Mark Klett's photograph Contemplating the View at Muley Point,
Utah mimics many of the conventions of nineteenth-century landscape
photography. Klett (b. 1949) encountered the work of early geologic survey
photographers while he was working as a government geologist in Colorado.
In 1977, he brought together a team of artists and scientists to photograph
the same vistas that the photographers William Henry Jackson, Andrew Russell,
and Timothy O'Sullivan took during the 1860-1880 geologic surveys of the
western states. The Rephotographic Survey Project required extensive searches
for the original sites and careful calculation of the nineteenth-century
photographers' exact vantage points. Placed alongside the originals, the
rephotographs provide vivid evidence of changes in the American landscape
over the last century. Since the late 1970s, Klett has continued to rephotograph
early landscape pictures, as well as capturing original images of human
interaction with the western landscape.
Koichiro Kurita (b. 1943) brings a distinctively Japanese aesthetic
sensibility to his photographs of the New England landscape. Cascade,
Massachusetts reveals his fascination with the interdependence of the
natural world. In the constant motion of the flowing stream, the edges
of boundaries of rocks and water seem to dissolve into one another. Like
the surprise ending of a haiku, the photograph rewards the viewer's patience
with a charming detail: in the midst the cascade, a tiny plant is bravely
setting down roots.
Like his contemporaries, Garry Winogrand and Lee Friedlander, Joel
Meyerowitz (b. 1938) worked in the documentary tradition. In the mid
1970s, however, Meyerowitz decided to challenge himself using an eight
by ten inch view camera. The long shutter speeds of the large-format camera
forced him to slow down. Rather than capturing the fleeting instances
of human interaction, he began composing meditative images of the Cape
Cod landscape. Fascinated by the way photography can create a deep sense
of place, Meyerowitz has gone on to create portraits of Saint Louis, Missouri
and Atlanta.
Richard Misrach (b. 1949) grew up in southern California, where
he developed a love for the desert landscape. Since he began studying
photography at Berkeley in the late 1960s, he has photographed every aspect
of the desert, from the terrain and the clouds to the landfills and the
nuclear testing grounds. He has also founded an organization for nuclear
disarmament activism. Misrach shows a remarkable devotion to photography
despite facing numerous hardships, including a 1982 fire that destroyed
4,000 original negatives.
Patrick Nagatani (b. 1945) is best known for his collaborative
work with Andree Tracey. In his solo projects, Nagatani finds the humor
in such issues as nuclear weapons, mass destruction, and urban isolation.

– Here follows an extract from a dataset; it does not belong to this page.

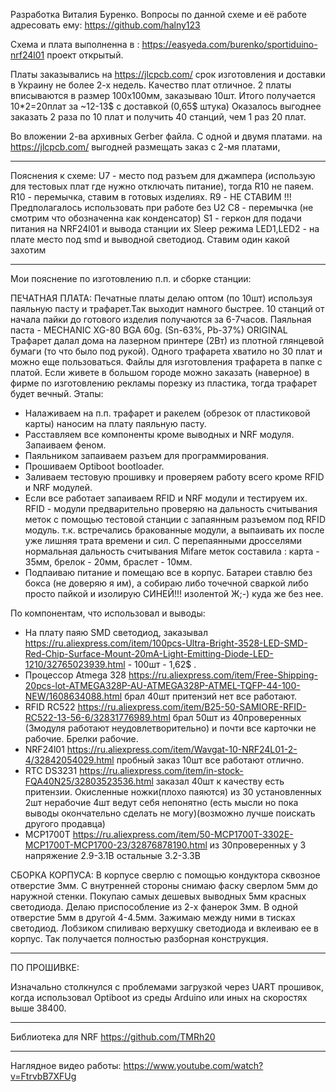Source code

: Разработка Виталия Буренко. Вопросы по данной схеме и её работе адресовать ему: https://github.com/halny123Схема и плата выполненна в : https://easyeda.com/burenko/sportiduino-nrf24l01 проект открытый.Платы заказывались на https://jlcpcb.com/ срок изготовления и доставки в Украину не более 2-х недель. Качество плат отличное.2 платы вписываются в размер 100х100мм, заказываю 10шт. Итого получается 10*2=20плат за ~12-13$ с доставкой (0,65$ штука)Оказалось выгоднее заказать 2 раза по 10 плат и получить 40 станций, чем 1 раз 20 плат.Во вложении 2-ва архивных Gerber файла. С одной и двумя платами. на https://jlcpcb.com/ выгодней размещать заказ с 2-мя платами, ------------------------------------------------Пояснения к схеме:U7        - место под разъем для джампера (использую для тестовых плат где нужно отключать питание), тогда R10 не паяем. R10       - перемычка, ставим в готовых изделиях.R9        - НЕ СТАВИМ !!! Предполагалось использовать при работе без U2C8        - перемычка (не смотрим что обозначенна как конденсатор) S1        - геркон для подачи питания на NRF24l01 и вывода станции их Sleep режимаLED1,LED2 - на плате место под smd и выводной светодиод. Ставим один какой захотим------------------------------------------------Мои пояснение по изготовлению п.п. и сборке станции:ПЕЧАТНАЯ ПЛАТА:Печатные платы делаю оптом (по 10шт) используя паяльную пасту и трафарет.Так выходит намного быстрее. 10 станций от начала пайки до готового изделия получаются за 6-7часов.Паяльная паста - MECHANIC XG-80 BGA 60g. (Sn-63%, Pb-37%) ORIGINALТрафарет далал дома на лазерном принтере (2Вт) из плотной глянцевой бумаги (то что было под рукой). Одного трафарета хватило но 30 плат и можно еще пользоваться.Файлы для изготовления трафарета в папке с платой. Если живете в большом городе можно заказать (наверное) в фирме по изготовлению рекламы порезку из пластика, тогда трафарет будет вечный.Этапы:- Налаживаем на п.п. трафарет и ракелем (обрезок от пластиковой карты) наносим на плату паяльную пасту.- Расставляем все компоненты кроме выводных и NRF модуля. Запаиваем феном.- Паяльником запаиваем разъем для программирования.- Прошиваем Optiboot bootloader.- Заливаем тестовую прошивку и проверяем работу всего кроме RFID и NRF модулей.- Если все работает запаиваем RFID и NRF модули и тестируем их.  RFID - модули предварительно проверяю на дальность считывания меток с помощью тестовой станции с запаянным разъемом под RFID модуль.  т.к. встречались бракованные модули, а выпаивать их после уже лишняя трата времени и сил.  С перепаянными дросселями нормальная дальность считывания Mifare меток составила : карта - 35мм, брелок - 20мм, браслет - 10мм.- Подпаиваю питание и помещаю все в корпус. Батареи ставлю без бокса (не доверяю я им), а собираю либо точечной сваркой либо просто пайкой  и изолирую СИНЕЙ!!! изолентой Ж;-) куда же без нее.По компонентам, что использовал и выводы:- На плату паяю SMD светодиод, заказывал   https://ru.aliexpress.com/item/100pcs-Ultra-Bright-3528-LED-SMD-Red-Chip-Surface-Mount-20mA-Light-Emitting-Diode-LED-1210/32765023939.html - 100шт - 1,62$ .- Процессор Atmega 328  https://ru.aliexpress.com/item/Free-Shipping-20pcs-lot-ATMEGA328P-AU-ATMEGA328P-ATMEL-TQFP-44-100-NEW/1608634088.html брал 40шт притензий нет все работают.- RFID RC522  https://ru.aliexpress.com/item/B25-50-SAMIORE-RFID-RC522-13-56-6/32831776989.html брал 50шт из 40проверенных (3модуля работают неудовлетворительно) и почти все карточки не рабочие. Брелки рабочие.- NRF24l01  https://ru.aliexpress.com/item/Wavgat-10-NRF24L01-2-4/32842054029.html пробный заказ 10шт все работают отлично.- RTC DS3231  https://ru.aliexpress.com/item/in-stock-FQA40N25/32803523536.html заказал 40шт к качеству есть притензии. Окисленные ножки(плохо паяются)  из 30 установленных 2шт нерабочие 4шт ведут себя непонятно (есть мысли но пока выводы окончательно сделать не могу)(возможно лучше поискать другого продавца)- MCP1700T  https://ru.aliexpress.com/item/50-MCP1700T-3302E-MCP1700T-MCP1700-23/32876878190.html из 30проверенных у 3 напряжение 2.9-3.1В остальные 3.2-3.3ВСБОРКА КОРПУСА:В корпусе сверлю с помощью кондуктора сквозное отверстие 3мм.С внутренней стороны снимаю фаску сверлом 5мм до наружной стенки.Покупаю самых дешевых выводных 5мм красных светодиода.Делаю приспособление из 2-х фанерок 3мм. В одной отверстие 5мм в другой 4-4.5мм. Зажимаю между ними в тисках светодиод. Лобзиком спиливаю верхушку светодиода и вклеиваю ее в корпус.Так получается полностью разборная конструкция.------------------------------------------------ПО ПРОШИВКЕ:Изначально столкнулся с проблемами загрузкой через UART прошивок, когда использовал Optiboot из среды Arduino или иных на скоростях выше 38400.------------------------------------------------Библиотека для NRFhttps://github.com/TMRh20------------------------------------------------Наглядное видео работы:https://www.youtube.com/watch?v=FtrvbB7XFUg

The piece Solitario / Soledad illustrates Nagatani playing a game of solitaire
while being examined by his own image. Nagatani teaches photography at
the University of New Mexico.
Barbara Norfleet (b. 1926) is the founding director of the Photography
Collection at Harvard University. When the artist's children were young,
she used to take them to Harvard's Museum of Comparative Zoology. The
children were particularly fascinated by the insects on display. They
began insect collections of their own, and soon were winning prizes at
local fairs. Norfleet attempted many pictures of live insects, but found
that the tiny creatures moved out of the frame too quickly. She ordered
some dried specimens of beetles and other insects from an entomological
catalog instead. Norfleet arranges the insects in humorous scenes reminiscent
of Aesop's animal fables.
Evan Sklar (b. 1965) is just beginning his career as a commercial
photographer. Since 1995, he has published photographs in home, travel
and lifestyle magazines. Sklar's photographs of food have illustrated
two cookbooks and numerous articles in such magazines as Gourmet, Food
and Wine, and Martha Stewart Living.
Hiroshi Sugimoto (b. 1948) left Japan in 1972 to study art in Los
Angeles. He began photographing seascapes from around the world in the
late 1970s. Interested in Minimalism, the artist reduces the sea to simple
planes and minute transitions between shades of grey. Sugimoto's images
of the sea at night are particularly subtle, the rich blackness of the
prints broken only by pale glimmers of moonlight reflecting off the waves.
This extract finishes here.